Records from a collection:
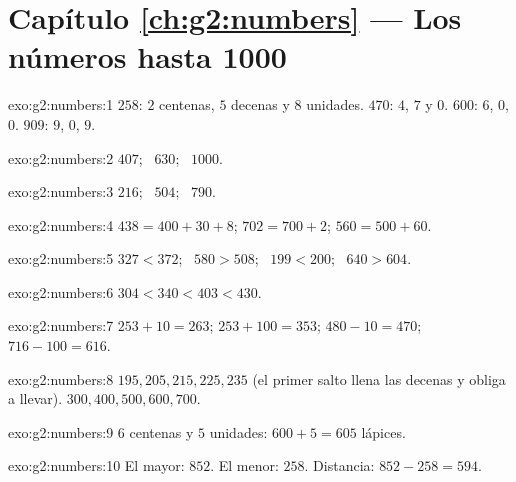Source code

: \section*{Capítulo \ref{ch:g2:numbers} --- Los números hasta 1000}

\begin{solution}{exo:g2:numbers:1}
$258$: $2$ centenas, $5$ decenas y $8$ unidades. $470$: $4$, $7$ y $0$.
$600$: $6$, $0$, $0$. $909$: $9$, $0$, $9$.
\end{solution}

\begin{solution}{exo:g2:numbers:2}
$407$; \ $630$; \ $1000$.
\end{solution}

\begin{solution}{exo:g2:numbers:3}
$216$; \ $504$; \ $790$.
\end{solution}

\begin{solution}{exo:g2:numbers:4}
$438 = 400 + 30 + 8$; \quad $702 = 700 + 2$; \quad
$560 = 500 + 60$.
\end{solution}

\begin{solution}{exo:g2:numbers:5}
$327 < 372$; \ $580 > 508$; \ $199 < 200$; \ $640 > 604$.
\end{solution}

\begin{solution}{exo:g2:numbers:6}
$304 < 340 < 403 < 430$.
\end{solution}

\begin{solution}{exo:g2:numbers:7}
$253 + 10 = 263$; \quad $253 + 100 = 353$; \quad
$480 - 10 = 470$; \quad $716 - 100 = 616$.
\end{solution}

\begin{solution}{exo:g2:numbers:8}
$195, 205, 215, 225, 235$ (el primer salto llena las decenas y
obliga a llevar). $300, 400, 500, 600, 700$.
\end{solution}

\begin{solution}{exo:g2:numbers:9}
$6$ centenas y $5$ unidades: $600 + 5 = 605$ lápices.
\end{solution}

\begin{solution}{exo:g2:numbers:10}
El mayor: $852$. El menor: $258$. Distancia:
$852 - 258 = 594$.
\end{solution}
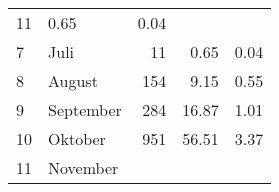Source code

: \begin{longtable}{lXrrr}
       \num{11} &
       \num[round-mode=places,round-precision=2]{0.65} &
         \num[round-mode=places,round-precision=2]{0.04} \\

     7 &
     \multicolumn{1}{X}{ Juli   } &


       \num{11} &
       \num[round-mode=places,round-precision=2]{0.65} &
         \num[round-mode=places,round-precision=2]{0.04} \\

     8 &
     \multicolumn{1}{X}{ August   } &


       \num{154} &
       \num[round-mode=places,round-precision=2]{9.15} &
         \num[round-mode=places,round-precision=2]{0.55} \\

     9 &
     \multicolumn{1}{X}{ September   } &


       \num{284} &
       \num[round-mode=places,round-precision=2]{16.87} &
         \num[round-mode=places,round-precision=2]{1.01} \\

     10 &
     \multicolumn{1}{X}{ Oktober   } &


       \num{951} &
       \num[round-mode=places,round-precision=2]{56.51} &
         \num[round-mode=places,round-precision=2]{3.37} \\

     11 &
     \multicolumn{1}{X}{ November   } &



\end{longtable}
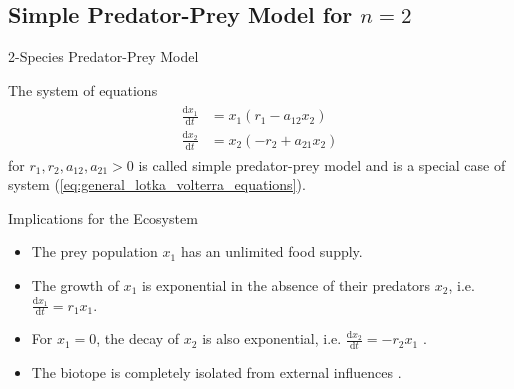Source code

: \documentclass[10pt, dvipsnames]{beamer}
\begin{document}
\subsection[Simplified System]{Simple Predator-Prey Model for $n=2$}
\begin{frame}{2-Species Predator-Prey Model}

\begin{definition}
    The system of equations
    \begin{align}\label{eq:2d_simple_model}
    \begin{split}
        \frac{\mathrm{d}x_1}{\mathrm{d}t} &= x_1 (r_1 - a_{12}x_2) \\
        \frac{\mathrm{d}x_2}{\mathrm{d}t} &= x_2 (-r_2 + a_{21}x_2)
    \end{split}
    \end{align}
    for $r_1, r_2, a_{12}, a_{21} > 0$ is called simple predator-prey model and is a special case of system (\ref{eq:general_lotka_volterra_equations}).
\end{definition}

\end{frame}

\begin{frame}{Implications for the Ecosystem}

\begin{itemize}
    \item The prey population $x_1$ has an unlimited food supply.\pause
    \item The growth of $x_1$ is exponential in the absence of their predators $x_2$, i.e. $\frac{\mathrm{d}x_1}{\mathrm{d}t} = r_1 x_1$.\pause
    \item For $x_1 = 0$, the decay of $x_2$ is also exponential, i.e. $\frac{\mathrm{d}x_2}{\mathrm{d}t} = -r_2 x_1$ \cite[4 \psq]{predatorpreymodel}.\pause
    \item The biotope is completely isolated from external influences \cite[199]{theoryvsempiry}.
\end{itemize}
    
\end{frame}
\end{document}
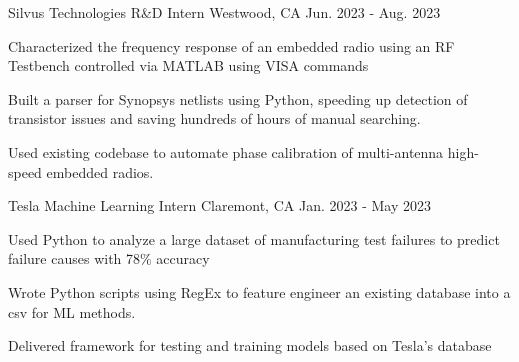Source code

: \begin{cventries}
  \cventry
    {Silvus Technologies} %
    {R\&D Intern} %
    {Westwood, CA} %
    {Jun. 2023 - Aug. 2023} %
    {
      \begin{cvitems} %
        \item {
        Characterized the frequency response of an embedded radio using an RF Testbench controlled via MATLAB using VISA commands
        }
        \item {
        Built a parser for Synopsys netlists using Python, speeding up detection of transistor issues and saving hundreds of hours of manual searching.
        }
        \item {
        Used existing codebase to automate phase calibration of multi-antenna high-speed embedded radios.
        }
      \end{cvitems}
    }

  \cventry
    {Tesla} %
    {Machine Learning Intern} %
    {Claremont, CA} %
    {Jan. 2023 - May 2023} %
    {
      \begin{cvitems} %
        \item {
        Used Python to analyze a large dataset of manufacturing test failures to predict failure causes with 78\% accuracy
        }
        \item{
        Wrote Python scripts using RegEx to feature engineer an existing database into a csv for ML methods.
        }
        \item{
        Delivered framework for testing and training models based on Tesla's database
        }
      \end{cvitems}
    }

\end{cventries}
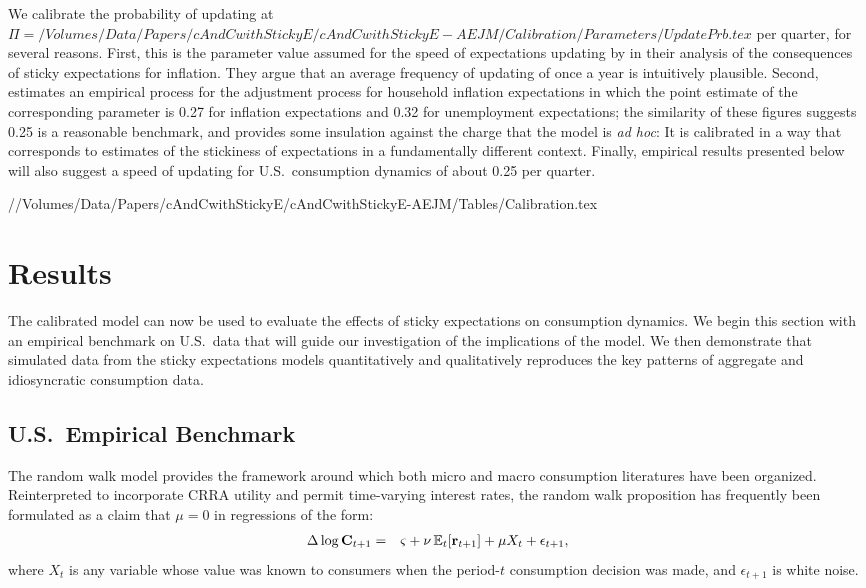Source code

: We calibrate the probability of updating at $\Pi=  {/Volumes/Data/Papers/cAndCwithStickyE/cAndCwithStickyE-AEJM/Calibration/Parameters/UpdatePrb.tex}$ per quarter, for several reasons.  First, this is the parameter value assumed for the speed of expectations updating by \cite{mrSlumps} in their analysis of the consequences of sticky expectations for inflation.  They argue that an average frequency of updating of once a year is intuitively plausible.  Second, \cite{carroll:epidemicinflQJE} estimates an empirical process for the adjustment process for household inflation expectations in which the point estimate of the corresponding parameter is 0.27 for inflation expectations and 0.32 for unemployment expectations; the similarity of these figures suggests 0.25 is a reasonable benchmark, and provides some insulation against the charge that the model is {\it ad hoc}: It is calibrated in a way that corresponds to estimates of the stickiness of expectations in a fundamentally different context.  Finally, empirical results presented below will also suggest a speed of updating for U.S.\ consumption dynamics of about 0.25 per quarter.

//Volumes/Data/Papers/cAndCwithStickyE/cAndCwithStickyE-AEJM/Tables/Calibration.tex


\section{Results}\label{sec:Results}

The calibrated model can now be used to evaluate the effects of sticky expectations on consumption dynamics.  We begin this section with an empirical benchmark on U.S.\ data that will guide our investigation of the implications of the model.  We then demonstrate that simulated data from the sticky expectations models quantitatively and qualitatively reproduces the key patterns of aggregate and idiosyncratic consumption data.

\subsection{U.S.\ Empirical Benchmark}
\label{sec:EmpBenchmark}

The random walk model provides the framework around which both micro and macro consumption literatures have been organized.  Reinterpreted to incorporate CRRA utility and permit time-varying interest rates, the random walk proposition has frequently been formulated as a claim that $\mu=0$ in regressions of the form:
\begin{eqnarray}
  \label{eq:RandomWalkCRRA}
  \Delta \log \mathbf{C}_{t+1} & = & \varsigma+\nu \operatorname{\mathbb{E}}_{t}[\mathbf{r}_{t+1}]+\mu X_{t}+\epsilon_{t+1},
\end{eqnarray}
where $X_{t}$ is any variable whose value was known to consumers
when the period-$t$ consumption decision was made, and $\epsilon_{t+1}$
is white noise.

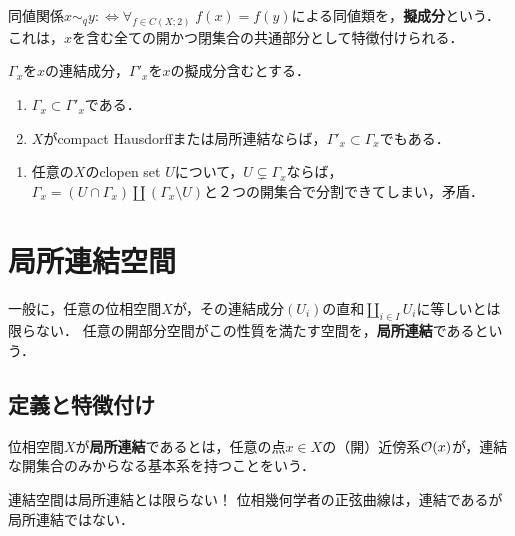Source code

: \documentclass[uplatex,dvipdfmx]{jsreport}
\begin{document}
\begin{definition}
    同値関係$x\sim_qy:\Leftrightarrow \forall_{f\in C(X;2)}\;f(x)=f(y)$による同値類を，\textbf{擬成分}という．
    これは，$x$を含む全ての開かつ閉集合の共通部分として特徴付けられる．
\end{definition}

\begin{lemma}
    $\Gamma_x$を$x$の連結成分，$\Gamma'_x$を$x$の擬成分含むとする．
    \begin{enumerate}
        \item $\Gamma_x\subset\Gamma'_x$である．
        \item $X$がcompact Hausdorffまたは局所連結ならば，$\Gamma'_x\subset\Gamma_x$でもある．
    \end{enumerate}
\end{lemma}
\begin{Proof}\mbox{}
    \begin{enumerate}
        \item 任意の$X$のclopen set $U$について，$U\subsetneq\Gamma_x$ならば，$\Gamma_x=(U\cap\Gamma_x)\coprod(\Gamma_x\setminus U)$と２つの開集合で分割できてしまい，矛盾．
    \end{enumerate}
\end{Proof}

\section{局所連結空間}

\begin{tcolorbox}[colframe=ForestGreen, colback=ForestGreen!10!white,breakable,colbacktitle=ForestGreen!40!white,coltitle=black,fonttitle=\bfseries\sffamily,
title=]
    一般に，任意の位相空間$X$が，その連結成分$(U_i)$の直和$\coprod_{i\in I}U_i$に等しいとは限らない．
    任意の開部分空間がこの性質を満たす空間を，\textbf{局所連結}であるという．
\end{tcolorbox}

\subsection{定義と特徴付け}

\begin{definition}
    位相空間$X$が\textbf{局所連結}であるとは，任意の点$x\in X$の（開）近傍系$\mathcal{O}(x)$が，連結な開集合のみからなる基本系を持つことをいう．
\end{definition}
\begin{remark}
    連結空間は局所連結とは限らない！
    位相幾何学者の正弦曲線は，連結であるが局所連結ではない．
\end{remark}
\end{document}
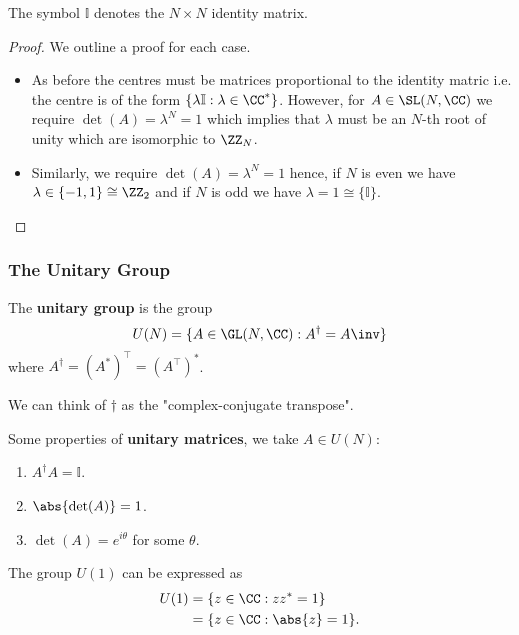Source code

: \documentclass[12pt, a4paper]{article}
\begin{document}
\begin{mdremark}
    The symbol \(\mathbb{I}\) denotes the \(N \times N\) identity matrix.
\end{mdremark}

\begin{proof}
    We outline a proof for each case.
    \begin{itemize}
        \item As before the centres must be matrices proportional to the identity matric i.e. the centre is of the form \(\{\lambda \mathbb{I} : \lambda \in \CC^*\}\). However, for \(A \in \SL(N,\CC)\) we require \(\det(A) = \lambda^N =1\) which implies that \(\lambda\) must be an \(N\)-th root of unity which are isomorphic to \(\ZZ_N\). 
        \item Similarly, we require \(\det(A) = \lambda^N =1\) hence, if \(N\) is even we have \(\lambda \in \{-1,1\} \cong \ZZ_2\) and if \(N\) is odd we have \(\lambda = 1 \cong \{\mathbb{I}\}\).
    \end{itemize}
\end{proof}

\subsubsection{The Unitary Group}

\begin{definition}
    The \textbf{unitary group} is the group
    \[U(N) = \{A \in \GL(N,\CC) : A^{\dagger}=A\inv\}\]
    where \(A^{\dagger} = (A^*)^\top=(A^\top)^*\).
\end{definition}

\begin{mdnote}
    We can think of \(\dagger\) as the "complex-conjugate transpose".
\end{mdnote}

\begin{mdprop}
    Some properties of \textbf{unitary matrices}, we take \(A \in U(N)\):
    \begin{enumerate}
        \item \(A^{\dagger}A = \mathbb{I}\).
        \item \(\abs{\det(A)}=1\).
        \item \(\det(A) = e^{i\theta}\) for some \(\theta\).
    \end{enumerate}
\end{mdprop}

\begin{corollary}
    The group \(U(1)\) can be expressed as
    \[\begin{aligned}
        U(1) &= \{z\in \CC : zz^*=1\} \\
            &= \{z \in \CC : \abs{z}=1\}.
    \end{aligned}\]
\end{corollary}
\end{document}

[Aim of the task]
How many lines in the records hold the string "documentclass"? Answer with only that number.

[Answer]
3